You might think that blood pressure as a risk factor would be well understood. A paper just published in the prestigious British medical journal The Lancet points out that episodic surges in blood pressure and sharp changes recorded in sequential office visits, often dismissed as a concern, indicate high risk for vascular events. The authors state the background to their investigation:
“The mechanisms by which hypertension causes vascular events are unclear. Guidelines for diagnosis and treatment focus only on underlying mean [average] blood pressure. We aimed to reliably establish the prognostic significance of visit-to-visit variability in blood pressure, maximum blood pressure reached, untreated episodic hypertension, and residual variability in treated patients.”
An editorial in the same issue provides additional perspective:
“Although hypertension is the most prevalent treatable vascular risk factor, how it causes end-organ damage and vascular events is poorly understood. Yet, a widespread belief exists that underlying usual blood pressure can alone account for all blood-pressure-related risk of vascular events and for the benefits of antihypertensive drugs, and this notion has come to underpin all major clinical guidelines on diagnosis and treatment of hypertension. Other potentially informative measures, such as variability in clinic blood pressure or maximum blood pressure reached, have been neglected, and effects of antihypertensive drugs on such measures are largely unknown. Clinical guidelines recommend that episodic hypertension is not treated, and the potential risks of residual variability in blood pressure in treated hypertensive patients have been ignored. This Review discusses shortcomings of the usual blood-pressure hypothesis…“
(By the way, blood pressure variability is not the same as heart rate variability where, generally speaking, the more the better.) The study authors investigated the incidence of transient ischemic attack (TIA, ‘mini-stroke) in relation to changes in BP from visit to visit, maximum blood pressure in patients with previous TIA and in patients with treated high blood pressure. What did their data show?

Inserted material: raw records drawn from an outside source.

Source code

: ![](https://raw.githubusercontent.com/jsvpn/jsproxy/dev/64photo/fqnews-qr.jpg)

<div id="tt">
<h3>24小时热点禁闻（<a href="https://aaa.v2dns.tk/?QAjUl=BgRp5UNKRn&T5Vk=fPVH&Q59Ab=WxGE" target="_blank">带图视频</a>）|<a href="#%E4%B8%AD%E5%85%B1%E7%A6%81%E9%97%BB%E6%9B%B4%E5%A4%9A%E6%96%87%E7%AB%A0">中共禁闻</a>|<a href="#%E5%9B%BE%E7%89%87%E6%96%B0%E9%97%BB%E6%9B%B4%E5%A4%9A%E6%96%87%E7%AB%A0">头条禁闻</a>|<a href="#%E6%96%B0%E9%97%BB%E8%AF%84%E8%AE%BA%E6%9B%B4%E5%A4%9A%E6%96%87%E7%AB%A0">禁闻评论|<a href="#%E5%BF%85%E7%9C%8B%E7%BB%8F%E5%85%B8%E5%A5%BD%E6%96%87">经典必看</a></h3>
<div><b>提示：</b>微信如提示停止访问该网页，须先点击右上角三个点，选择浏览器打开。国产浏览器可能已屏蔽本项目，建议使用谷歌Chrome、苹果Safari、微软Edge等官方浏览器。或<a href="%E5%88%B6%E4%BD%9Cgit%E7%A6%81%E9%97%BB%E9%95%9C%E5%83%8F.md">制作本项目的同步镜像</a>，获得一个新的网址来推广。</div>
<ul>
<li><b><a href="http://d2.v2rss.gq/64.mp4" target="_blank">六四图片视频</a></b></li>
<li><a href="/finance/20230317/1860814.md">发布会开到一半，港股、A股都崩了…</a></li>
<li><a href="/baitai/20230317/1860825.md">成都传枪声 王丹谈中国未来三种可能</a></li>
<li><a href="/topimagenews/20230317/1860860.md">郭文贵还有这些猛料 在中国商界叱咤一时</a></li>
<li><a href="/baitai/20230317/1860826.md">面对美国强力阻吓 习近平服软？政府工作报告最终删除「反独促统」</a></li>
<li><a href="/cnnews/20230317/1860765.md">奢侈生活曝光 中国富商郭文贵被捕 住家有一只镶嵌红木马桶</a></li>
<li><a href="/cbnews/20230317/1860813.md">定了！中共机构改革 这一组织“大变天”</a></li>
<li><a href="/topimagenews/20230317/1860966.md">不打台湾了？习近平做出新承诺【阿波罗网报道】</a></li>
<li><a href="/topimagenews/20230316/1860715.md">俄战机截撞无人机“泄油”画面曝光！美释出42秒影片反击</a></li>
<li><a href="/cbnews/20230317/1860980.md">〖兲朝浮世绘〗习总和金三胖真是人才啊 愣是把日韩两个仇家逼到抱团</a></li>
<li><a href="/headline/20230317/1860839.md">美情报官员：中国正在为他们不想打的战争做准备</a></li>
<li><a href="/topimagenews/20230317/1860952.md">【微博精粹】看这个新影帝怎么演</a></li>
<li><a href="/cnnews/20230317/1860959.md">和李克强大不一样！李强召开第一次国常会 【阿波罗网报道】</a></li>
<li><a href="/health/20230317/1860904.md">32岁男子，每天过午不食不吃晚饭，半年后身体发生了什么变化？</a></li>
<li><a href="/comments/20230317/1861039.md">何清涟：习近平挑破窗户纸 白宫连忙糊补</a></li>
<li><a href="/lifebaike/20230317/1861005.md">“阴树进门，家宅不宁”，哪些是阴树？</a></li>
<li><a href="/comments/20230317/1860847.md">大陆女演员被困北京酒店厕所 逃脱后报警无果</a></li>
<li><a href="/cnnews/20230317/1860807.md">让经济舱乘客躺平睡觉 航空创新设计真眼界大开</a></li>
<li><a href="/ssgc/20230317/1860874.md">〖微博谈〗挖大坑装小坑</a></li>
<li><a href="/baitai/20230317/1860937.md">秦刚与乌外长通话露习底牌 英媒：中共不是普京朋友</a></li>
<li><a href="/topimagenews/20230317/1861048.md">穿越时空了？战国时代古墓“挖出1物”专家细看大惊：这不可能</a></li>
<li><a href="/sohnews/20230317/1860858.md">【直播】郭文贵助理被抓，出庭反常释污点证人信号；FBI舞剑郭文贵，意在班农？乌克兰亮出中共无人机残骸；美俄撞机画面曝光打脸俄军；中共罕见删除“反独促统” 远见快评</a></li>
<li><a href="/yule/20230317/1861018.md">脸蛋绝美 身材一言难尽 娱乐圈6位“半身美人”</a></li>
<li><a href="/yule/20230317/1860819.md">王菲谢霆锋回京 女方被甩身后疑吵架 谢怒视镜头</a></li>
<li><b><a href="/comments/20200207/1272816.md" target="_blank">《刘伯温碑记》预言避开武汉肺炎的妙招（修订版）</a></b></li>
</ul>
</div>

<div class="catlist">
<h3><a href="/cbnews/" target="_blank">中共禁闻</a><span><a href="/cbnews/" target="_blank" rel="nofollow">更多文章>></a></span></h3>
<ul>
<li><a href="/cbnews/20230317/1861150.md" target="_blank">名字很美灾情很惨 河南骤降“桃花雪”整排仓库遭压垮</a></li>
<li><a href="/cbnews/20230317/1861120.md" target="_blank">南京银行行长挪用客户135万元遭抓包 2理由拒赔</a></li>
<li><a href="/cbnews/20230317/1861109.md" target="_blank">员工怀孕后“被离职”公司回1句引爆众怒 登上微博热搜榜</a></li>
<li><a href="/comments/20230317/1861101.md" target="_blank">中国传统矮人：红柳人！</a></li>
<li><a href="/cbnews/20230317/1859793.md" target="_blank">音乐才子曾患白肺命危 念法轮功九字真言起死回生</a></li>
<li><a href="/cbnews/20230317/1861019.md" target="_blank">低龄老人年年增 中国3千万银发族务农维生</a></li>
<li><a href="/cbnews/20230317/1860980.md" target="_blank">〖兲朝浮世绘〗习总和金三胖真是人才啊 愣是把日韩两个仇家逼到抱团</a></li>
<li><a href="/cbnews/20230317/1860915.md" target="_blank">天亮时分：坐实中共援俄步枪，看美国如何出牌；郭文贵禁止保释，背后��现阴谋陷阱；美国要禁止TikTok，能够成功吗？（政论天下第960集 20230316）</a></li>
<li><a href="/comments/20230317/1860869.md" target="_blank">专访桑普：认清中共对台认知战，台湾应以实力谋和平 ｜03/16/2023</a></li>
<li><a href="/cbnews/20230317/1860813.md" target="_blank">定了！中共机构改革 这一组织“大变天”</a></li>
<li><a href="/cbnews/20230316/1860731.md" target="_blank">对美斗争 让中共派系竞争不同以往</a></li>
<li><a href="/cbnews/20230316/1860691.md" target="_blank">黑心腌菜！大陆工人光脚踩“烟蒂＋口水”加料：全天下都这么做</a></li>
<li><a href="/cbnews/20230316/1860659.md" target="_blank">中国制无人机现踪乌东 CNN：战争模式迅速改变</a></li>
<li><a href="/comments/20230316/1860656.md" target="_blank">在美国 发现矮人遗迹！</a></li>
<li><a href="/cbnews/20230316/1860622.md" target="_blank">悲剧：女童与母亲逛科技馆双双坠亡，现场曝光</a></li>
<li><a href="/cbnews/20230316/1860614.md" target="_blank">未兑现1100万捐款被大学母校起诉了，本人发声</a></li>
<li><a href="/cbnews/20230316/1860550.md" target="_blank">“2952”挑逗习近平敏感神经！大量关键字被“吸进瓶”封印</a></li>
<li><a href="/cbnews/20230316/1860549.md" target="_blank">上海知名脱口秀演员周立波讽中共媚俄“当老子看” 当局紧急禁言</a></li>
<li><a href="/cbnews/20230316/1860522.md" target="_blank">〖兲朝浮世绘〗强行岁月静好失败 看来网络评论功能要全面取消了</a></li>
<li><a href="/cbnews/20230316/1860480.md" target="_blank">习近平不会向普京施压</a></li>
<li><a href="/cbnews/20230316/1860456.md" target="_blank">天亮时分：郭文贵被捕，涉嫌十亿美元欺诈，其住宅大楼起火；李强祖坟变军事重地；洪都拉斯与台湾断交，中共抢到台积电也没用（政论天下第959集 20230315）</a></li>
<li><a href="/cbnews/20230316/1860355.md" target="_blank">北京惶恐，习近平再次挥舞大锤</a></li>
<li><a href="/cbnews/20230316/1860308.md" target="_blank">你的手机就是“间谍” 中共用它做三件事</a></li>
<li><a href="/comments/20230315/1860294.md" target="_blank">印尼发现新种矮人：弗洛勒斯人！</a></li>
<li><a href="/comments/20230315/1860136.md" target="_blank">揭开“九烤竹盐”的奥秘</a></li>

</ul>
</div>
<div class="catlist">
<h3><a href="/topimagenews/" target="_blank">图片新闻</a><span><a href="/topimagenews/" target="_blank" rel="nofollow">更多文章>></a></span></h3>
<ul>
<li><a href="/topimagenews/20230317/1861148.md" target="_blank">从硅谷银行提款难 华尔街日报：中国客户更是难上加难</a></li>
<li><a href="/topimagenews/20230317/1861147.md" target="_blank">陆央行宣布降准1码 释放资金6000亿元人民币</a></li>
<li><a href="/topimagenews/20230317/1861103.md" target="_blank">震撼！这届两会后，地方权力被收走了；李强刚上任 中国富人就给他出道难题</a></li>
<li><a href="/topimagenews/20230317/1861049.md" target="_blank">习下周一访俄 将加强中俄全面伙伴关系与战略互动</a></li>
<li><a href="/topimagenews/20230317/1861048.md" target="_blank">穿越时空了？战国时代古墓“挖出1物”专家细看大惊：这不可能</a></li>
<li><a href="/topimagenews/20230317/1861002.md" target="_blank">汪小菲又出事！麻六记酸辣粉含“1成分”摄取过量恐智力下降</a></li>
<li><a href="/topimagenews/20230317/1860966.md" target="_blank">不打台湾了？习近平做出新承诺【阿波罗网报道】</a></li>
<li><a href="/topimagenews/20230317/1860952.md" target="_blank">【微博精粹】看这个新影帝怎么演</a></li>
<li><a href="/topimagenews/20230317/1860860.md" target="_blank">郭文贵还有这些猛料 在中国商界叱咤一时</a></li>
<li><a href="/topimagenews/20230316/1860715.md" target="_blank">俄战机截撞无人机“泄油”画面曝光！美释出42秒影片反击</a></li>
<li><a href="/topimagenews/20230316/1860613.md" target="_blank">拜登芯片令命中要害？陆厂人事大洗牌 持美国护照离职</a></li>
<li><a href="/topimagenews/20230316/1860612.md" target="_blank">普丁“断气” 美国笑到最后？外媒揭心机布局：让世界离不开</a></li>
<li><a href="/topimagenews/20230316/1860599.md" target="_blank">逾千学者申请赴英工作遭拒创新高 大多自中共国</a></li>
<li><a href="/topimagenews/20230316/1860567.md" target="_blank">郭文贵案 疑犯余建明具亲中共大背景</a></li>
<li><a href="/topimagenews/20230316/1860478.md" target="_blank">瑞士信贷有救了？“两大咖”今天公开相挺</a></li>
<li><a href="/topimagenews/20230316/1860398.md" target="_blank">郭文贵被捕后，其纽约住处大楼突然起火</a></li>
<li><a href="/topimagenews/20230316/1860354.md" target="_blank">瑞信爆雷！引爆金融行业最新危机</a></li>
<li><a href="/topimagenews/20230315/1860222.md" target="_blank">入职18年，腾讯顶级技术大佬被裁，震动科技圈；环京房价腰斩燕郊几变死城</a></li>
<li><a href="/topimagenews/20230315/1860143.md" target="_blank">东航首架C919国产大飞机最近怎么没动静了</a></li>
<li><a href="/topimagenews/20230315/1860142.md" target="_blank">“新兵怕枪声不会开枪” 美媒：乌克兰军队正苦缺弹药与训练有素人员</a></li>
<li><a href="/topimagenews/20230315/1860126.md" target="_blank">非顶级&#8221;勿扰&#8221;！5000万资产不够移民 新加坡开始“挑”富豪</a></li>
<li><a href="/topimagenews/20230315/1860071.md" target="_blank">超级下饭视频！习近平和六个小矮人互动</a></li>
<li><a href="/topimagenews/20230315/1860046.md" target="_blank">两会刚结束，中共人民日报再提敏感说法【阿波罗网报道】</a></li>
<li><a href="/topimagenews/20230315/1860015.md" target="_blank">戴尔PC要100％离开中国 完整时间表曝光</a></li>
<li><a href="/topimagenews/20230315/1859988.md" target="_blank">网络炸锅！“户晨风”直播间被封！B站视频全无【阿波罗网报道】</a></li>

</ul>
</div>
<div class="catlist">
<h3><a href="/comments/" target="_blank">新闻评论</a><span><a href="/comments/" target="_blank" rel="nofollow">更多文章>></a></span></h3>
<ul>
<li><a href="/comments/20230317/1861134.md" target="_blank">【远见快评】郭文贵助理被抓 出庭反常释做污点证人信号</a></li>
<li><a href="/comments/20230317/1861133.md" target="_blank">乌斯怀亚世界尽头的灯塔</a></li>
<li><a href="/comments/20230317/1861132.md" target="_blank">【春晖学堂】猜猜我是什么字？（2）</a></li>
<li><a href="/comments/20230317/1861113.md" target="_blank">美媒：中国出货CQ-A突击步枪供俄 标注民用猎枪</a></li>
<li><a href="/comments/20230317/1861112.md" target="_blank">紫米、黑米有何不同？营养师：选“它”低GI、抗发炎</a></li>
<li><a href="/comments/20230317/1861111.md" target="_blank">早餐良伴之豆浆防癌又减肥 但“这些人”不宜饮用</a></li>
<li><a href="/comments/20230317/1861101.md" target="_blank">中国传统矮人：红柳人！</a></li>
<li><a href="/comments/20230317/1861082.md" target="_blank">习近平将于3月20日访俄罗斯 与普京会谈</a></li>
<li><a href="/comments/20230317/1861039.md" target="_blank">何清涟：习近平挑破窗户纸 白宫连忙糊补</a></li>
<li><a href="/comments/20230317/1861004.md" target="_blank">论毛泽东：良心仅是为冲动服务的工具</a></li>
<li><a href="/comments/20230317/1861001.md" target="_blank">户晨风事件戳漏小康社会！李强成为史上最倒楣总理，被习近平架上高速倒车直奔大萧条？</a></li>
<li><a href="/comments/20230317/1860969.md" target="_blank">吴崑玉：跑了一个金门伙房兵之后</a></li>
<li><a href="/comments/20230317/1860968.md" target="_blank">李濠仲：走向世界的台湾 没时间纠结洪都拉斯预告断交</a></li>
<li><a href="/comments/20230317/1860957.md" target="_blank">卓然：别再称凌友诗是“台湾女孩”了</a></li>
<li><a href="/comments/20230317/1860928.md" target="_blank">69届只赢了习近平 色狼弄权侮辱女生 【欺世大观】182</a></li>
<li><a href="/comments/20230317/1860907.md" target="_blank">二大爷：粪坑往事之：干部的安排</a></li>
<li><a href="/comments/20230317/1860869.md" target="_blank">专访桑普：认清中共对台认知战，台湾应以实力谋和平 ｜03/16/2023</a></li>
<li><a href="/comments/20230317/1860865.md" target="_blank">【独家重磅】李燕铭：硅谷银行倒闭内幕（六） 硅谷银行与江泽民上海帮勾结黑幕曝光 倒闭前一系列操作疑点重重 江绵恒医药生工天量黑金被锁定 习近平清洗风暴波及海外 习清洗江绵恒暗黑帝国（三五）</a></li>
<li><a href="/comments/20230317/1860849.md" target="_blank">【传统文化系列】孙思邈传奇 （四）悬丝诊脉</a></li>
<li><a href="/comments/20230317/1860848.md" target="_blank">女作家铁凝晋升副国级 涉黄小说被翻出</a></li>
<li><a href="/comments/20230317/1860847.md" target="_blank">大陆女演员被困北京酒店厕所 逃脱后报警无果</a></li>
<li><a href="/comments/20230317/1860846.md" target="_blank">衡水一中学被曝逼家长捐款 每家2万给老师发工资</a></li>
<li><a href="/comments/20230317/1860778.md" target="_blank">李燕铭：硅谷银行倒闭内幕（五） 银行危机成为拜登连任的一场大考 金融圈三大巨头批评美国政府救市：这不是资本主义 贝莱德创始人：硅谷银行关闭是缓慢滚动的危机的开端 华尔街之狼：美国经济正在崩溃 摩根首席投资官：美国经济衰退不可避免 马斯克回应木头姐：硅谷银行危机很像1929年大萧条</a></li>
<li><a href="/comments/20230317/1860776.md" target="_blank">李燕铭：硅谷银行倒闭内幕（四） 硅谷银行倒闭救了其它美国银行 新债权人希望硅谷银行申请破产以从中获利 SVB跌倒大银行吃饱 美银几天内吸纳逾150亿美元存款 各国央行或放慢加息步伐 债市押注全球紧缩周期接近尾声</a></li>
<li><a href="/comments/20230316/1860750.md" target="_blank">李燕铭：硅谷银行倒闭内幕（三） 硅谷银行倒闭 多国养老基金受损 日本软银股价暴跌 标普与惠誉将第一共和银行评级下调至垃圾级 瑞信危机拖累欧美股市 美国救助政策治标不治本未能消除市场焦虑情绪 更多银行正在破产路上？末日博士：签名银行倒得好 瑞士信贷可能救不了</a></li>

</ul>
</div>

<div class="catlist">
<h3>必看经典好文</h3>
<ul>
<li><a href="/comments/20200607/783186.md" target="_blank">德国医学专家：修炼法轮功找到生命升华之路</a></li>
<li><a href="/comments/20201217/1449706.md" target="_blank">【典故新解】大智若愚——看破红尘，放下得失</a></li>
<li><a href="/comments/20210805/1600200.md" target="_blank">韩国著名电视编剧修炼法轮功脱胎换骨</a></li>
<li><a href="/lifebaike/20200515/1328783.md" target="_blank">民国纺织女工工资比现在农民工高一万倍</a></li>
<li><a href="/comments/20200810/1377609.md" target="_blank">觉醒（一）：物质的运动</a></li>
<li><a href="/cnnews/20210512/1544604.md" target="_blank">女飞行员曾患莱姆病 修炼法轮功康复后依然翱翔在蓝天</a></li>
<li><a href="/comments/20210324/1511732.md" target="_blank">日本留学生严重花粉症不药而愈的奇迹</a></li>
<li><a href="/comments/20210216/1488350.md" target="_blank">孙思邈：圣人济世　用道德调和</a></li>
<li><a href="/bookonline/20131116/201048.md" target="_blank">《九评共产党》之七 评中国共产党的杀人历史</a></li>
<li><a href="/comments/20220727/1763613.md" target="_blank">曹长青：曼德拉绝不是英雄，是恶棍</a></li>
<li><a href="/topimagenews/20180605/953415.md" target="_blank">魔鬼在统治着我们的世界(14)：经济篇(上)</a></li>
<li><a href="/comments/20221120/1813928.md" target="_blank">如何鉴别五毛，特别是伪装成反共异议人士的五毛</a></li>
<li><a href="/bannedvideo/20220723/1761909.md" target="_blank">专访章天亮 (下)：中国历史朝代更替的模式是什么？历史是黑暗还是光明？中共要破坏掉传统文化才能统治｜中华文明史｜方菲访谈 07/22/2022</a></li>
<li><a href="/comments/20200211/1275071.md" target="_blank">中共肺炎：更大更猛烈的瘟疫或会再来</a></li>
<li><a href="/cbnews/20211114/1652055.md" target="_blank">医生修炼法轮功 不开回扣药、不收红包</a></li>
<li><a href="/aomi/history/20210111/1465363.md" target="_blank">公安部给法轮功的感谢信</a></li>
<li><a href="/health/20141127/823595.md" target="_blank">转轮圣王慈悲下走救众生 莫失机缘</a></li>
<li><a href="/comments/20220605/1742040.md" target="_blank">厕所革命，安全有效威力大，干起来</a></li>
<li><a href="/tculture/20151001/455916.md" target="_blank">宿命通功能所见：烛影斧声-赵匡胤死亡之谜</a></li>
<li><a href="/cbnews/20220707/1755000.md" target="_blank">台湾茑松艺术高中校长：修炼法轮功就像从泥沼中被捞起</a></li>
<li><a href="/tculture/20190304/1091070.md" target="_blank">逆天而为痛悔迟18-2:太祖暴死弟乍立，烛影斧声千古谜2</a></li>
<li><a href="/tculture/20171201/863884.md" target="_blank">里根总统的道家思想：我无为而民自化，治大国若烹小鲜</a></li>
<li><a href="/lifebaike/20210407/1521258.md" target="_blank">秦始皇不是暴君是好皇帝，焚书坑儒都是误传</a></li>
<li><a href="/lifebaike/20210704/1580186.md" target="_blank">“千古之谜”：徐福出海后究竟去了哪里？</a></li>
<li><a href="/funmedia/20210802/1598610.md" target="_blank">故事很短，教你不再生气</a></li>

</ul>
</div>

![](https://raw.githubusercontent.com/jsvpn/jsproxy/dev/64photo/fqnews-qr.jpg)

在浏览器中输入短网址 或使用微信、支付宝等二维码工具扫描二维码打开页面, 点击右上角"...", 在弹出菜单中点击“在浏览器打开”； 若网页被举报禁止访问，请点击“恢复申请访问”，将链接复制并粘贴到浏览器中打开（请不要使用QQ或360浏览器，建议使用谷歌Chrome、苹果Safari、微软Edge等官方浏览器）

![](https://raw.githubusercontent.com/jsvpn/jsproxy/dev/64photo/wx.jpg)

“…visit-to-visit variability in systolic blood pressure (SBP) was a strong predictor of subsequent stroke, independent of mean SBP… Maximum SBP reached was also a strong predictor of stroke…residual visit-to-visit variability in SBP on treatment was also a strong predictor of stroke and coronary events…all measures of variability were most predictive in younger patients and at lower (<median) values of mean SBP in every cohort.”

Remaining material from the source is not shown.